++++ Data to process

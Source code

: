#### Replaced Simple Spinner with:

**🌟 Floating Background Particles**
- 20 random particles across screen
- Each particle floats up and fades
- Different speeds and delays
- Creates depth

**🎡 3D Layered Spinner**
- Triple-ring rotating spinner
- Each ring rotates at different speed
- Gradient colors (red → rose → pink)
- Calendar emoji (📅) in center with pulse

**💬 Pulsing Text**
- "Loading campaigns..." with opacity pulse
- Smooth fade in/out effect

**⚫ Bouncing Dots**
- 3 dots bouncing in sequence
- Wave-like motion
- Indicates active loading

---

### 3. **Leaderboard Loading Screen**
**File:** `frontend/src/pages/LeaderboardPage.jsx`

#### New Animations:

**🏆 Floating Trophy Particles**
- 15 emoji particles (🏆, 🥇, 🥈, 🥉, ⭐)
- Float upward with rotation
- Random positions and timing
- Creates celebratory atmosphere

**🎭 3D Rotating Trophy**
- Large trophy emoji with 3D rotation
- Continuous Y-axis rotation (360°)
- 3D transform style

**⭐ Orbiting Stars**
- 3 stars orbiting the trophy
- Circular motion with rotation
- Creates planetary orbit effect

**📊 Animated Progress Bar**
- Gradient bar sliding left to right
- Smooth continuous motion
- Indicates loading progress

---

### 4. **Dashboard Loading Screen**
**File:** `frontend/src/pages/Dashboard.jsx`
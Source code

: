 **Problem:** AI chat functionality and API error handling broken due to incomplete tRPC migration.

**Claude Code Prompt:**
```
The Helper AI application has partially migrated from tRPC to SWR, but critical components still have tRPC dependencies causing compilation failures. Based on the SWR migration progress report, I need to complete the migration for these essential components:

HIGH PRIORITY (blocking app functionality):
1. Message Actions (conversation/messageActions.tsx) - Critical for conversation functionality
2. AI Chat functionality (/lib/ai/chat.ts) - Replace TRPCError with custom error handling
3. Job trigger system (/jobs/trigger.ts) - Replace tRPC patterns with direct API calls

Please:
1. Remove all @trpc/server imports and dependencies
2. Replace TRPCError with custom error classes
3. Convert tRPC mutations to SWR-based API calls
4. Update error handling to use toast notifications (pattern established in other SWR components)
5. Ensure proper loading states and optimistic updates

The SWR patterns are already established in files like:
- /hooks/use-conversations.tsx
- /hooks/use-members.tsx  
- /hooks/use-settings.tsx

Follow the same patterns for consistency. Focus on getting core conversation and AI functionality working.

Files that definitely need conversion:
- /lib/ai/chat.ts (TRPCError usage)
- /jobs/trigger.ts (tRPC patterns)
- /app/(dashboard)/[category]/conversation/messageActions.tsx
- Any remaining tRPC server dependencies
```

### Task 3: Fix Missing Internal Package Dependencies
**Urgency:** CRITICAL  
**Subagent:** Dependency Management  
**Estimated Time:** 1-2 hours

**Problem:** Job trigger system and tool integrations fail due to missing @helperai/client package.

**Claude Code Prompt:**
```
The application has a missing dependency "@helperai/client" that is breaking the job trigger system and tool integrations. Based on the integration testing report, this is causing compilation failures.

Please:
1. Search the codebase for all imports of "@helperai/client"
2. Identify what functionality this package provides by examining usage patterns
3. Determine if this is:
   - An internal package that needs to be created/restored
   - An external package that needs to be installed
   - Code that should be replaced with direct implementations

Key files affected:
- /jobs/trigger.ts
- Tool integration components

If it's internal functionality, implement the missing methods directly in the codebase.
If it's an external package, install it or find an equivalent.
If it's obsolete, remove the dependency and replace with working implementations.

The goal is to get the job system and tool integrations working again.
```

++++++++
++++ Data to process

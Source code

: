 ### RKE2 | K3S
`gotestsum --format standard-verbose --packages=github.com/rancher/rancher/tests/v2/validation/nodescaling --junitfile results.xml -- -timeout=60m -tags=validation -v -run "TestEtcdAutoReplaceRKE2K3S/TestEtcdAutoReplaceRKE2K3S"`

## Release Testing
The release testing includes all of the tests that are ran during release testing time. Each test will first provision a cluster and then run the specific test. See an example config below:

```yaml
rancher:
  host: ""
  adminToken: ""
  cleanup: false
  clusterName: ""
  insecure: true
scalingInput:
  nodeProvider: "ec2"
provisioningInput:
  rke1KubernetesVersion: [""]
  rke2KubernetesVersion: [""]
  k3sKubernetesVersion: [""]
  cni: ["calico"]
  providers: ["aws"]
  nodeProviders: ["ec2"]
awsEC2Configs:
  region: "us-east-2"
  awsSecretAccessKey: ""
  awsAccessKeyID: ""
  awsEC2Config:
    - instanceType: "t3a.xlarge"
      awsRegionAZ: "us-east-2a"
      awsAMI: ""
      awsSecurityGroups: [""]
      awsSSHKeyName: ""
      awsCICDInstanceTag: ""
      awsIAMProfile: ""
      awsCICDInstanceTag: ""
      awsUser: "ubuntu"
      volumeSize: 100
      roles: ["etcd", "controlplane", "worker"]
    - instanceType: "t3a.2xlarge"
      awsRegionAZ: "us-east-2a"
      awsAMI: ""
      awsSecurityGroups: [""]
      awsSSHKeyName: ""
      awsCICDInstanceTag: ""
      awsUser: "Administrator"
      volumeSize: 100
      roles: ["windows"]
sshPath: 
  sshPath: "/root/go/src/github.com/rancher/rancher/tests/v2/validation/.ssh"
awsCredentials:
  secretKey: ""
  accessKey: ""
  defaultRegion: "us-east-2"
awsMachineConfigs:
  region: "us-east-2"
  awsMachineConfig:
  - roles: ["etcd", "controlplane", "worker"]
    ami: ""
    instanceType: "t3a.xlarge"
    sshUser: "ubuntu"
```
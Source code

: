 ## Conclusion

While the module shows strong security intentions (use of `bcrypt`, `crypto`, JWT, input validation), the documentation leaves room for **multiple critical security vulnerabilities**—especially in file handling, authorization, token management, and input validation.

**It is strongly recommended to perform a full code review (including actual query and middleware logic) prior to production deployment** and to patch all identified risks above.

++++++++
++++ Data to process

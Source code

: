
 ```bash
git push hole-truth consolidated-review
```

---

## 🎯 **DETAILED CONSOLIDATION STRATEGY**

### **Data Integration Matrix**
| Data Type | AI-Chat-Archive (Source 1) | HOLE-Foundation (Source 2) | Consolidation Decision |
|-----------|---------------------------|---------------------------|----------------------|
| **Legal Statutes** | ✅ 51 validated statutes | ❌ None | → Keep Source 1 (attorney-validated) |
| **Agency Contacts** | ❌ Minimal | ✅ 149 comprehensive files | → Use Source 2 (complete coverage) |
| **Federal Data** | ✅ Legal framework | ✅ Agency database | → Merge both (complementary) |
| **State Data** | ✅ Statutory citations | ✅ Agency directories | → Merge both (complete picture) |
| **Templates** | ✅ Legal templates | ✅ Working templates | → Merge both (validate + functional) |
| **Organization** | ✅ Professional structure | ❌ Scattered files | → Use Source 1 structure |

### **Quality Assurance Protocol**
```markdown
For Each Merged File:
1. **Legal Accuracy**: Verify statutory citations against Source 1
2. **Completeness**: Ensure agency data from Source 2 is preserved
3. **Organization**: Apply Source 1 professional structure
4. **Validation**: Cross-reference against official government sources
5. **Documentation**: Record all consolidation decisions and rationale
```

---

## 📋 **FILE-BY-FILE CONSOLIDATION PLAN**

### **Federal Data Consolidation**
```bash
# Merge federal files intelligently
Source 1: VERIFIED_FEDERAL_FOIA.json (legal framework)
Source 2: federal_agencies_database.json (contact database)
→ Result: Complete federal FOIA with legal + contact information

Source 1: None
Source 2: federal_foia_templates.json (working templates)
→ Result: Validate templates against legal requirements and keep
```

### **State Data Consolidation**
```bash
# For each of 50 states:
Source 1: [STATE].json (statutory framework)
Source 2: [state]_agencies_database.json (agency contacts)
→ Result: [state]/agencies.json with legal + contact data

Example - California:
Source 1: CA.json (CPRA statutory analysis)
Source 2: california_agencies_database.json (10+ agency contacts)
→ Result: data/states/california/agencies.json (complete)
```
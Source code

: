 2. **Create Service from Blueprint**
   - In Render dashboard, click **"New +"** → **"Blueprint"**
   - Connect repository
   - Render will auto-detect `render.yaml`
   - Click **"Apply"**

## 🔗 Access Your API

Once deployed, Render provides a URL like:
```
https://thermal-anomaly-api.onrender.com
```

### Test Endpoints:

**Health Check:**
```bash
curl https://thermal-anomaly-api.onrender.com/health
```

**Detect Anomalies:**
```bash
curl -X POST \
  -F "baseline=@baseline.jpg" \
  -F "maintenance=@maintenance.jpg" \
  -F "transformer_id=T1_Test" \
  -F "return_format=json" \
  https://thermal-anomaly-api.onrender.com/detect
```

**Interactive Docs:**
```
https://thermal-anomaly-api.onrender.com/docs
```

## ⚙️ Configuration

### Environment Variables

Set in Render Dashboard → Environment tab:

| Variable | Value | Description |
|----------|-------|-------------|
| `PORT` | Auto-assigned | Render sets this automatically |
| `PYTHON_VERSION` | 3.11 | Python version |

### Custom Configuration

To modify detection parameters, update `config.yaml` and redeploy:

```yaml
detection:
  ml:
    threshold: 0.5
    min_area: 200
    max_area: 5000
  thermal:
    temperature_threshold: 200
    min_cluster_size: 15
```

++++++++

* **What you are asked to do**: Begin at the line that has "incomplete tRPC migration." in the entries above; stop after the line that has "missing @helperai/client package.". Transcribe exactly those lines and no others.

* **Solution for this problem**:
: **Problem:** AI chat functionality and API error handling broken due to incomplete tRPC migration.

**Claude Code Prompt:**
```
The Helper AI application has partially migrated from tRPC to SWR, but critical components still have tRPC dependencies causing compilation failures. Based on the SWR migration progress report, I need to complete the migration for these essential components:

HIGH PRIORITY (blocking app functionality):
1. Message Actions (conversation/messageActions.tsx) - Critical for conversation functionality
2. AI Chat functionality (/lib/ai/chat.ts) - Replace TRPCError with custom error handling
3. Job trigger system (/jobs/trigger.ts) - Replace tRPC patterns with direct API calls

Please:
1. Remove all @trpc/server imports and dependencies
2. Replace TRPCError with custom error classes
3. Convert tRPC mutations to SWR-based API calls
4. Update error handling to use toast notifications (pattern established in other SWR components)
5. Ensure proper loading states and optimistic updates

The SWR patterns are already established in files like:
- /hooks/use-conversations.tsx
- /hooks/use-members.tsx  
- /hooks/use-settings.tsx

Follow the same patterns for consistency. Focus on getting core conversation and AI functionality working.

Files that definitely need conversion:
- /lib/ai/chat.ts (TRPCError usage)
- /jobs/trigger.ts (tRPC patterns)
- /app/(dashboard)/[category]/conversation/messageActions.tsx
- Any remaining tRPC server dependencies
```

### Task 3: Fix Missing Internal Package Dependencies
**Urgency:** CRITICAL  
**Subagent:** Dependency Management  
**Estimated Time:** 1-2 hours

**Problem:** Job trigger system and tool integrations fail due to missing @helperai/client package.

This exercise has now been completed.